(Source texts of formatted documents)
<<<<

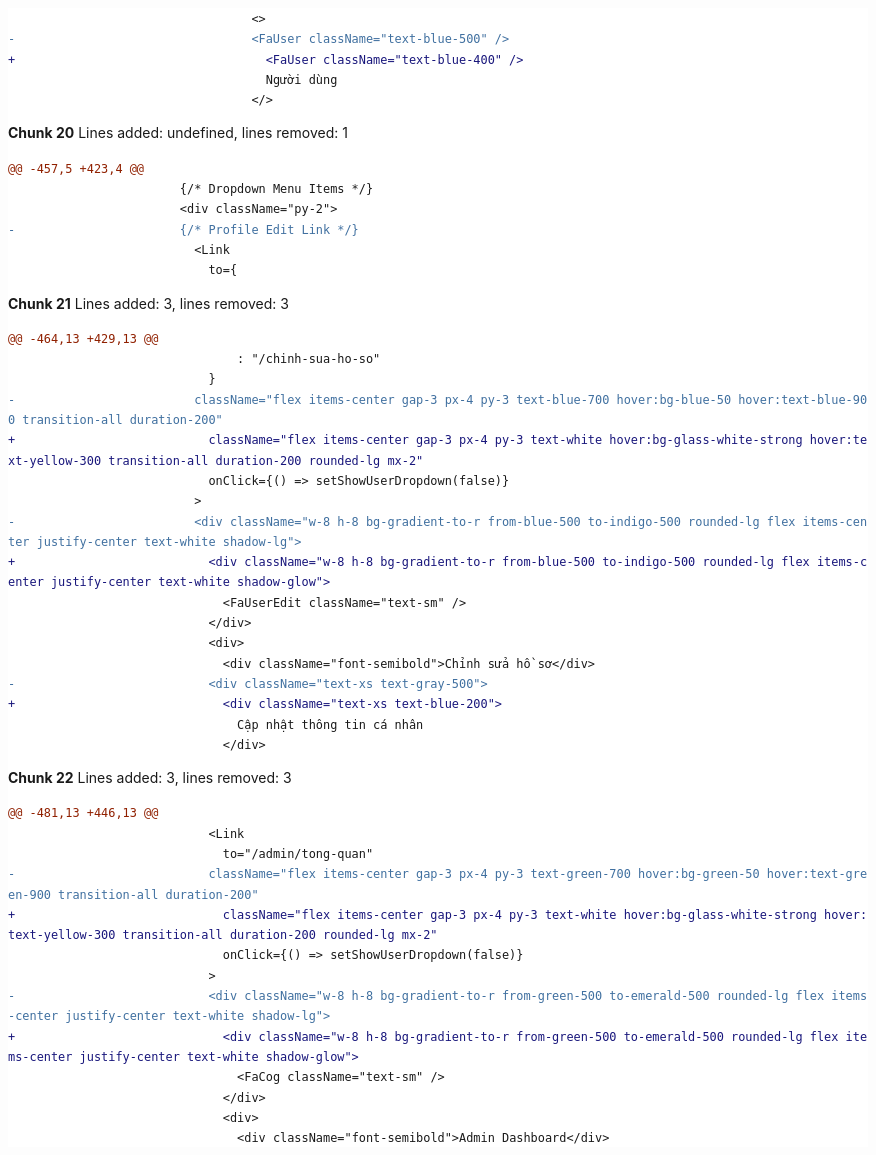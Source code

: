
```diff
                                  <>
-                                 <FaUser className="text-blue-500" />
+                                   <FaUser className="text-blue-400" />
                                    Người dùng
                                  </>
```

**Chunk 20**
Lines added: undefined, lines removed: 1

```diff
@@ -457,5 +423,4 @@
                        {/* Dropdown Menu Items */}
                        <div className="py-2">
-                       {/* Profile Edit Link */}
                          <Link
                            to={
```

**Chunk 21**
Lines added: 3, lines removed: 3

```diff
@@ -464,13 +429,13 @@
                                : "/chinh-sua-ho-so"
                            }
-                         className="flex items-center gap-3 px-4 py-3 text-blue-700 hover:bg-blue-50 hover:text-blue-900 transition-all duration-200"
+                           className="flex items-center gap-3 px-4 py-3 text-white hover:bg-glass-white-strong hover:text-yellow-300 transition-all duration-200 rounded-lg mx-2"
                            onClick={() => setShowUserDropdown(false)}
                          >
-                         <div className="w-8 h-8 bg-gradient-to-r from-blue-500 to-indigo-500 rounded-lg flex items-center justify-center text-white shadow-lg">
+                           <div className="w-8 h-8 bg-gradient-to-r from-blue-500 to-indigo-500 rounded-lg flex items-center justify-center text-white shadow-glow">
                              <FaUserEdit className="text-sm" />
                            </div>
                            <div>
                              <div className="font-semibold">Chỉnh sửa hồ sơ</div>
-                           <div className="text-xs text-gray-500">
+                             <div className="text-xs text-blue-200">
                                Cập nhật thông tin cá nhân
                              </div>
```

**Chunk 22**
Lines added: 3, lines removed: 3

```diff
@@ -481,13 +446,13 @@
                            <Link
                              to="/admin/tong-quan"
-                           className="flex items-center gap-3 px-4 py-3 text-green-700 hover:bg-green-50 hover:text-green-900 transition-all duration-200"
+                             className="flex items-center gap-3 px-4 py-3 text-white hover:bg-glass-white-strong hover:text-yellow-300 transition-all duration-200 rounded-lg mx-2"
                              onClick={() => setShowUserDropdown(false)}
                            >
-                           <div className="w-8 h-8 bg-gradient-to-r from-green-500 to-emerald-500 rounded-lg flex items-center justify-center text-white shadow-lg">
+                             <div className="w-8 h-8 bg-gradient-to-r from-green-500 to-emerald-500 rounded-lg flex items-center justify-center text-white shadow-glow">
                                <FaCog className="text-sm" />
                              </div>
                              <div>
                                <div className="font-semibold">Admin Dashboard</div>
```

>>>>

Exercise directions → Make a copy of each line in the records above that has the word "setShowUserDropdown".

Answer for the task →
                            onClick={() => setShowUserDropdown(false)}
                              onClick={() => setShowUserDropdown(false)}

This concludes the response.